_About this task_:
Those lines of the data that hold the word "Layer" are to be copied out.

_Recorded information_:
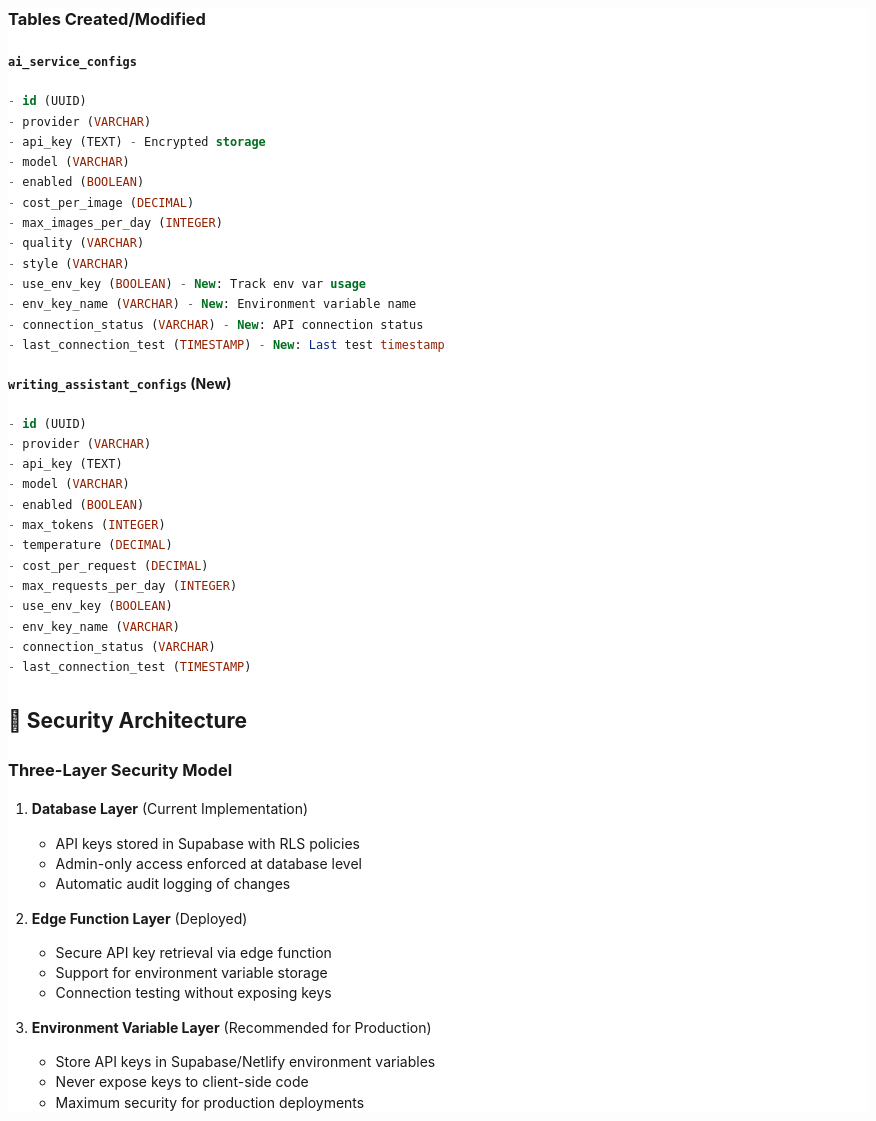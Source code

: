 ### Tables Created/Modified

#### `ai_service_configs`
```sql
- id (UUID)
- provider (VARCHAR)
- api_key (TEXT) - Encrypted storage
- model (VARCHAR)
- enabled (BOOLEAN)
- cost_per_image (DECIMAL)
- max_images_per_day (INTEGER)
- quality (VARCHAR)
- style (VARCHAR)
- use_env_key (BOOLEAN) - New: Track env var usage
- env_key_name (VARCHAR) - New: Environment variable name
- connection_status (VARCHAR) - New: API connection status
- last_connection_test (TIMESTAMP) - New: Last test timestamp
```

#### `writing_assistant_configs` (New)
```sql
- id (UUID)
- provider (VARCHAR)
- api_key (TEXT)
- model (VARCHAR)
- enabled (BOOLEAN)
- max_tokens (INTEGER)
- temperature (DECIMAL)
- cost_per_request (DECIMAL)
- max_requests_per_day (INTEGER)
- use_env_key (BOOLEAN)
- env_key_name (VARCHAR)
- connection_status (VARCHAR)
- last_connection_test (TIMESTAMP)
```

## 🔐 Security Architecture

### Three-Layer Security Model

1. **Database Layer** (Current Implementation)
   - API keys stored in Supabase with RLS policies
   - Admin-only access enforced at database level
   - Automatic audit logging of changes

2. **Edge Function Layer** (Deployed)
   - Secure API key retrieval via edge function
   - Support for environment variable storage
   - Connection testing without exposing keys

3. **Environment Variable Layer** (Recommended for Production)
   - Store API keys in Supabase/Netlify environment variables
   - Never expose keys to client-side code
   - Maximum security for production deployments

_Exercise output_:
### Three-Layer Security Model
1. **Database Layer** (Current Implementation)
2. **Edge Function Layer** (Deployed)
3. **Environment Variable Layer** (Recommended for Production)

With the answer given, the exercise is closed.